DeGruy waived a jury trial (R. 2, 36) and asked for youthful offender treatment. (R. 3-4) The petition was denied because he was over twenty-one at the time of the offense. (R. 14-15)

Over objection, the court allowed the inculpatory statement acknowledging ownership of the bag to be received into evidence, stating that the court would rule later on whether it would use the statement in arriving at a judgment. (R. 58-61)2 [523]*523The record is devoid of any subsequent hearing or ruling on the admissibility of this statement.

On March 30, 1973, over four months after the date of the trial, the court adjudged DeGruy guilty of possession of marijuana for personal use and sentenced him to twelve months confinement in the county jail and a fine of one thousand dollars. (R. 21-23)

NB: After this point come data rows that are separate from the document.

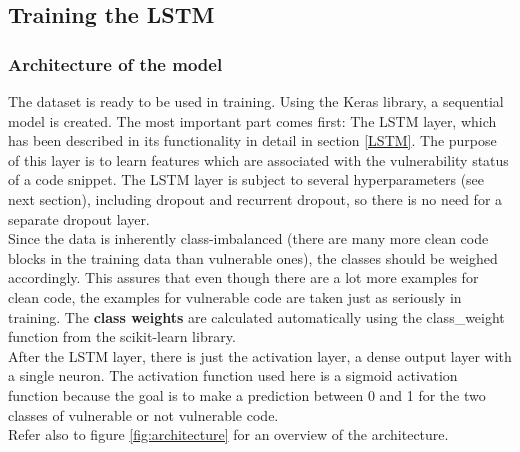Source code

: \documentclass[
	a4paper,
	pagesize,
	pdftex,
	12pt,
	twoside, %
	BCOR=5mm, %
	ngerman,
	fleqn,
	final,
	]{scrartcl}
\begin{document}
\subsection{Training the LSTM}

\subsubsection{Architecture of the model}

The dataset is ready to be used in training. Using the Keras library, a sequential model is created. The most important part comes first: The LSTM layer, which has been described in its functionality in detail in section \ref{LSTM}. The purpose of this layer is to learn features which are associated with the vulnerability status of a code snippet. The LSTM layer is subject to several hyperparameters (see next section), including dropout and recurrent dropout, so there is no need for a separate dropout layer. \\
Since the data is inherently class-imbalanced (there are many more clean code blocks in the training data than vulnerable ones), the classes should be weighed accordingly. This assures that even though there are a lot more examples for clean code, the examples for vulnerable code are taken just as seriously in training. The \textbf{class weights} are calculated automatically using the class\_weight function from the scikit-learn library.\\
After the LSTM layer, there is just the activation layer, a dense output layer with a single neuron. The activation function used here is a sigmoid activation function because the goal is to make a prediction between 0 and 1 for the two classes of vulnerable or not vulnerable code.\\
Refer also to figure \ref{fig:architecture} for an overview of the architecture.
\end{document}
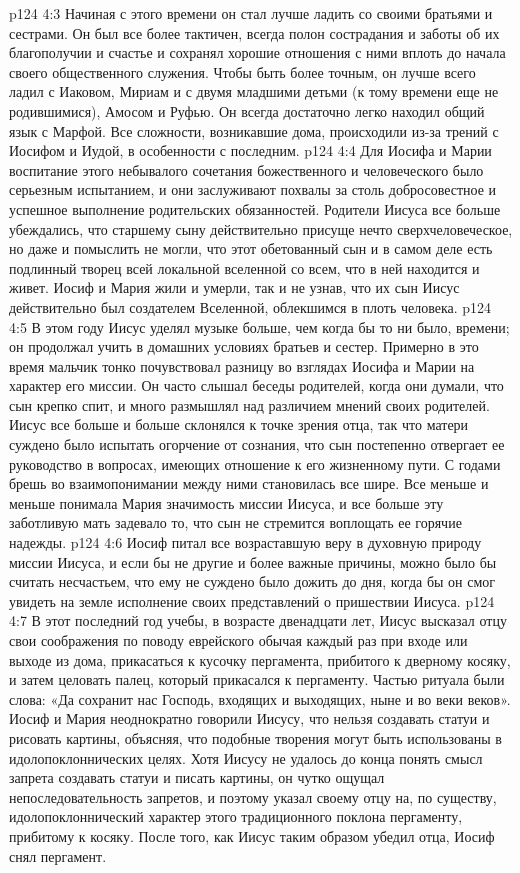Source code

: \vs p124 4:3 Начиная с этого времени он стал лучше ладить со своими братьями и сестрами. Он был все более тактичен, всегда полон сострадания и заботы об их благополучии и счастье и сохранял хорошие отношения с ними вплоть до начала своего общественного служения. Чтобы быть более точным, он лучше всего ладил с Иаковом, Мириам и с двумя младшими детьми (к тому времени еще не родившимися), Амосом и Руфью. Он всегда достаточно легко находил общий язык с Марфой. Все сложности, возникавшие дома, происходили из\hyp{}за трений с Иосифом и Иудой, в особенности с последним.
\vs p124 4:4 \pc Для Иосифа и Марии воспитание этого небывалого сочетания божественного и человеческого было серьезным испытанием, и они заслуживают похвалы за столь добросовестное и успешное выполнение родительских обязанностей. Родители Иисуса все больше убеждались, что старшему сыну действительно присуще нечто сверхчеловеческое, но даже и помыслить не могли, что этот обетованный сын и в самом деле есть подлинный творец всей локальной вселенной со всем, что в ней находится и живет. Иосиф и Мария жили и умерли, так и не узнав, что их сын Иисус действительно был создателем Вселенной, облекшимся в плоть человека.
\vs p124 4:5 В этом году Иисус уделял музыке больше, чем когда бы то ни было, времени; он продолжал учить в домашних условиях братьев и сестер. Примерно в это время мальчик тонко почувствовал разницу во взглядах Иосифа и Марии на характер его миссии. Он часто слышал беседы родителей, когда они думали, что сын крепко спит, и много размышлял над различием мнений своих родителей. Иисус все больше и больше склонялся к точке зрения отца, так что матери суждено было испытать огорчение от сознания, что сын постепенно отвергает ее руководство в вопросах, имеющих отношение к его жизненному пути. С годами брешь во взаимопонимании между ними становилась все шире. Все меньше и меньше понимала Мария значимость миссии Иисуса, и все больше эту заботливую мать задевало то, что сын не стремится воплощать ее горячие надежды.
\vs p124 4:6 Иосиф питал все возраставшую веру в духовную природу миссии Иисуса, и если бы не другие и более важные причины, можно было бы считать несчастьем, что ему не суждено было дожить до дня, когда бы он смог увидеть на земле исполнение своих представлений о пришествии Иисуса.
\vs p124 4:7 \pc В этот последний год учебы, в возрасте двенадцати лет, Иисус высказал отцу свои соображения по поводу еврейского обычая каждый раз при входе или выходе из дома, прикасаться к кусочку пергамента, прибитого к дверному косяку, и затем целовать палец, который прикасался к пергаменту. Частью ритуала были слова: «Да сохранит нас Господь, входящих и выходящих, ныне и во веки веков». Иосиф и Мария неоднократно говорили Иисусу, что нельзя создавать статуи и рисовать картины, объясняя, что подобные творения могут быть использованы в идолопоклоннических целях. Хотя Иисусу не удалось до конца понять смысл запрета создавать статуи и писать картины, он чутко ощущал непоследовательность запретов, и поэтому указал своему отцу на, по существу, идолопоклоннический характер этого традиционного поклона пергаменту, прибитому к косяку. После того, как Иисус таким образом убедил отца, Иосиф снял пергамент.
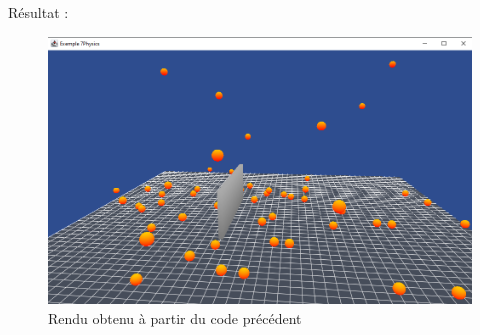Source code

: \documentclass[11pt]{report}
\begin{document}
Résultat :

\begin{figure}[h]
  \centering
  \includegraphics{./example.png}
  \caption{Rendu obtenu à partir du code précédent}
\end{figure}
\end{document}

The District of Columbia Court of Appeals has twice held that the questioning of a person whose movement is restricted during a police search does not constitute a “custodial interrogation” within the meaning of Miranda. Tyler v. United States, D.C.App., 298 A.2d 224; Wells v. United States, D.C.App., 281 A.2d 226. We distinguish the latter case as well as People v. Pischetti, 47 Ill.2d 92, 264 N.E.2d 191.

The Fifth Circuit in Brown v. Beto, 468 F.2d 1284, per Gewin, J. held that one who was present during a search of his store under a warrant was in custody rendering inadmissible a self-incriminatory statement made by him to the searchers prior to receipt of the Miranda warnings. There the court noted certain criteria looked to in determining whether or not there had been a custodial interrogation, probable cause to arrest, subjective intent of the police, subjective belief of the defendant, and focus of the investigation.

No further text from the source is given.